The phone rang the other night during dinner. We often have the news on, although that's not good for digestion. Our satellite service displays on the TV screen the entity and phone number that's calling.
We saw "Gallup Poll," and we each bolted for the phone, almost tripping the other. Finally, someone thought we were important enough for a phone call from the world's oldest polling company. Perhaps our opinions would start a positive shift in the societal fabric of this country, even the world. At last, we'd be able to tell a living, breathing human being what we were thinking, instead of sitting around talking back to the TV.
I was praying for a chance to voice support for a ban on selling assault weapons and thousands of rounds of ammo to deranged men. I wanted to rail against wrong-way drivers, beer bellies, exposed bra straps and men's boxers, corporations like Charter that won't answer phones at corporate headquarters in St. Louis, flimsy plastic shopping bags, and politicians of both stripes who won't answer a yes-or-no question without a discourse on the origins of the universe. I wanted to express support for booting Todd Akin from the U.S. House of Representatives Science and Technology Committee and sending him back to Mars from whence he came.
Well, forget that. The person on the phone line wanted to speak to whomever had recently visited a branch of our local bank on Peachtree Road in Atlanta, and I was the culprit. Gallup only wanted to know if the service was prompt, friendly and efficient. That's all. Disappointed is not the word. Recently, a friend had a similar experience. Gallup was calling, and she raced for the phone with hopes like mine. Alas, the call clicked off as soon as she lifted the receiver - Charter? - and her hopes were dashed.

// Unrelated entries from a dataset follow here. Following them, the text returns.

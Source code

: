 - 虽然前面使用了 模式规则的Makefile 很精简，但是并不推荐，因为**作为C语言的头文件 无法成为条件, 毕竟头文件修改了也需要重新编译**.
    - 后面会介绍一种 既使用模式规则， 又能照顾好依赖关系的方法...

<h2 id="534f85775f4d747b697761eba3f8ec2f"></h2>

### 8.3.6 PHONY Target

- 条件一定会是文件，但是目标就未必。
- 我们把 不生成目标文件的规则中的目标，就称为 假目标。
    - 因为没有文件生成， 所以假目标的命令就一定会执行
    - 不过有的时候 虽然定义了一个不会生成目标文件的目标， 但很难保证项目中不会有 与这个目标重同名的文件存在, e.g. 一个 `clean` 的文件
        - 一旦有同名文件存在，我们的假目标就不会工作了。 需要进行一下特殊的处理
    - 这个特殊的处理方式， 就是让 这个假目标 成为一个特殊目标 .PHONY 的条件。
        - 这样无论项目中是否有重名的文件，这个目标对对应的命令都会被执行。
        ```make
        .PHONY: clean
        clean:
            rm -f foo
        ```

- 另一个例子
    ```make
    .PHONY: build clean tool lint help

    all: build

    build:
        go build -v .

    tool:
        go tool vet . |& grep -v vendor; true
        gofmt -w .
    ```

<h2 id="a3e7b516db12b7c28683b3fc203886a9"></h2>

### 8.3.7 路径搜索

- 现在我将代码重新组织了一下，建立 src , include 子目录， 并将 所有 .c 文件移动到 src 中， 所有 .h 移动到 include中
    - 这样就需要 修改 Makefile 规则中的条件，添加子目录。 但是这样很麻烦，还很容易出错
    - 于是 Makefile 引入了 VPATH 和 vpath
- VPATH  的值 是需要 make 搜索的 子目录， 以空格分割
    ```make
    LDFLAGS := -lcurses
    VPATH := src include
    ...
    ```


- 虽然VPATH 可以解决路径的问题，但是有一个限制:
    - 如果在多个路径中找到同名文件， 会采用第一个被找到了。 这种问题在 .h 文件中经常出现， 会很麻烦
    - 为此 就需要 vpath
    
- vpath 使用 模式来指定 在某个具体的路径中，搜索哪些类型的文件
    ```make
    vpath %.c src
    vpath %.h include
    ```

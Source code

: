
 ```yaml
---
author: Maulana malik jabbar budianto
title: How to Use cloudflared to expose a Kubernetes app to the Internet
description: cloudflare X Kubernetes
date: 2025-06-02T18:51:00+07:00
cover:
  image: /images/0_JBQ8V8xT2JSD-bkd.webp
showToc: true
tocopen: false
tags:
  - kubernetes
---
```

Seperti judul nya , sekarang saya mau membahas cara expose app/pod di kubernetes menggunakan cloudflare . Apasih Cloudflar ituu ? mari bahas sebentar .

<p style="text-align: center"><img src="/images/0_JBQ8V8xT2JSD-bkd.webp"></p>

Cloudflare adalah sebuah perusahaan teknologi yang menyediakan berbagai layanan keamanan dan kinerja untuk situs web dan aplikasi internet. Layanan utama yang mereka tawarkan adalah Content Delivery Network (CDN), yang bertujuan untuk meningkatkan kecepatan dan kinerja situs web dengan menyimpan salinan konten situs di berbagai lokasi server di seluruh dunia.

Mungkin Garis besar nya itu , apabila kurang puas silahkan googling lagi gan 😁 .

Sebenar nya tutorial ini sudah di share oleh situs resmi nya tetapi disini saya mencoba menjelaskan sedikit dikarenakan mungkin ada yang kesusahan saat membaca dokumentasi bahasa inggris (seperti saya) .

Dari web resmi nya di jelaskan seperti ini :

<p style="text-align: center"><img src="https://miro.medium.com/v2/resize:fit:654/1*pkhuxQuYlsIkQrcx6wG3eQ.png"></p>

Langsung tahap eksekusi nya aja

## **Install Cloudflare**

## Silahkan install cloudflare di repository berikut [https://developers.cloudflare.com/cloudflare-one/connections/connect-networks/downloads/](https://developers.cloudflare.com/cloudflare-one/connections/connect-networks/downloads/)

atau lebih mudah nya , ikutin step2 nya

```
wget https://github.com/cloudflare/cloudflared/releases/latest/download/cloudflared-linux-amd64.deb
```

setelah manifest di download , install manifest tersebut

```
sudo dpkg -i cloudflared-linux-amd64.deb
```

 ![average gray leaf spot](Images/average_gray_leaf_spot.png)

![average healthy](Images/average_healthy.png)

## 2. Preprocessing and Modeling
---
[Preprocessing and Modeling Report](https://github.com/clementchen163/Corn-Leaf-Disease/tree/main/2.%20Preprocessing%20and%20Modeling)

You can read online as well as I about the history of polling in this country. Back in 1916, a now defunct publication called The Literary Digest began national surveys of readers that led to the correct predictions of wins by Woodrow Wilson, Warren Harding, Calvin Coolidge, Herbert Hoover and Franklin Roosevelt in 1932. By 1936, the sampling of readers tilted toward those more affluent and Republican-leaning, so the day before the election, its poll gave the victory to a man named Alf Landon over a Roosevelt re-election. A man named George Gallup took a smaller but more scientifically balanced survey of the population and successfully predicted Roosevelt's landslide win.
The Digest soon died, but Gallup went on to found a worldwide polling institution.
The most common polling techniques are mailed questionnaires; phone interviews using randomly selected landline numbers; and personal interviews. All have their shortcomings. Who knows if the person to whom a questionnaire is mailed is the one who fills it out? What about responses from all those who don't bother to participate? What if it's about a subject the target isn't interested in? A phone interview depends on someone answering the phone - and many of us don't these days because of caller ID. It's illegal in the U.S. to poll cell phone numbers, so that leaves a lot of potential respondents with critical opinions but no land lines unreported and uncounted. Then there's the personal interview in which respondents' answers can be skewed by the race, sex or ethnicity of the interviewer and the leading order in which questions are asked. In all three major types of polling, the construction of the questions can influence the outcome, and polls, as we know, are often designed to produce a desire outcome for the benefit of whoever is paying for it.
When polls are reported, especially during election years, something called the margin of error isn't always included, but many times, its effect can be significant in a close race, like the one we're watching now. The margin of error is based on the size of the sample. A large sample produces a smaller margin of error, and vice versa. Say the candidates are within two points of each other, but there's a margin of error of 4 percent. That means the leader could be in second place or it could be an actual tie. In a close race, such differences can make a substantial difference on Election Day.
There was, however, no margin of error when Georgia House Speaker David Ralston read the results of the Democrat and Republican primary poll of voters on the issue of a total ban on lobbyist gifts to legislators. Three-fourths of voters were unequivocal in their support for a ban, so Ralston has about-faced himself and vows to see one passed - or at least studied - in the coming legislative session.
Barbara Morgan is a Covington resident with a background in newspaper journalism, state government and politics.